The Weekly Insight Podcast – Beggars’ Night


Happy Halloween! If you, like us, live in Central Iowa, you are familiar with the experience of Beggars’ Night. It’s an interesting phenomenon and confusing to those who move to the area. Instead of kids wandering the streets on Halloween to scare their neighbors and learn about pre-diabetes, they head out the day before. October 30th is Beggars’ Night and it’s when we celebrate Halloween.

The “why” on this one is interesting. It started as a tradition in 1938 as a response to what the City of Des Moines considered a “high volume of mischief and vandalism” reported each Halloween. (Yes…it turns out kids have always done stupid stuff!) The theory was that if they moved the date from October 30th, it would reduce the shenanigans and the tradition has lived on for 85 years.

It seems like such an odd solution to the problem. Aren’t teenagers still going to be wandering neighborhoods in the anonymity of costumes? Don’t the problems just move a day forward from October 31st to October 30th? 

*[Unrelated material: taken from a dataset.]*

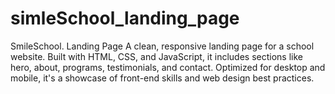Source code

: # simleSchool_landing_page
SmileSchool. Landing Page  A clean, responsive landing page for a school website. Built with HTML, CSS, and JavaScript, it includes sections like hero, about, programs, testimonials, and contact. Optimized for desktop and mobile, it's a showcase of front-end skills and web design best practices.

It reminds us a little bit of how Congress has been running the budgeting process for the last 35 years. If you punt the problem to another day (i.e., pass a continuing resolution) it doesn’t change the fact that you still have a problem that needs to be dealt with!

The chart below isn’t up to date (it only runs through 2018), but is a great descriptor of how Washington has been handling the budgeting process since the late 1990’s. We all know it hasn’t been any better in the last five years.

Source: fivethirtyeight.com 

Past performance is not indicative of future results.

And so we run, panic-to-panic, through a process that doesn’t allow the American consumer or the markets the ability to plan for the future. It is an absolute failure of leadership. But until we start holding our representatives accountable for the most basic functions of their job, nothing will change.

Which brings us to today. On September 30th, Congress passed a continuing resolution to fund the government through November 17th. And then, just a few days later, the House paralyzed itself when Republicans fired Speaker Kevin McCarthy. The ensuing, nearly month-long battle to replace him has consumed Washington and meant no work has been done to move the budgeting process forward.

And so now, with 19 days remaining until the next potential government shutdown, Washington is hopefully getting to work. New House Speaker Mike Johnson (R-LA) has his hands full. How does he navigate a caucus that fired the last guy for compromising on the budget? Can he put together a plan that will pass the House and get Senate and White House approval?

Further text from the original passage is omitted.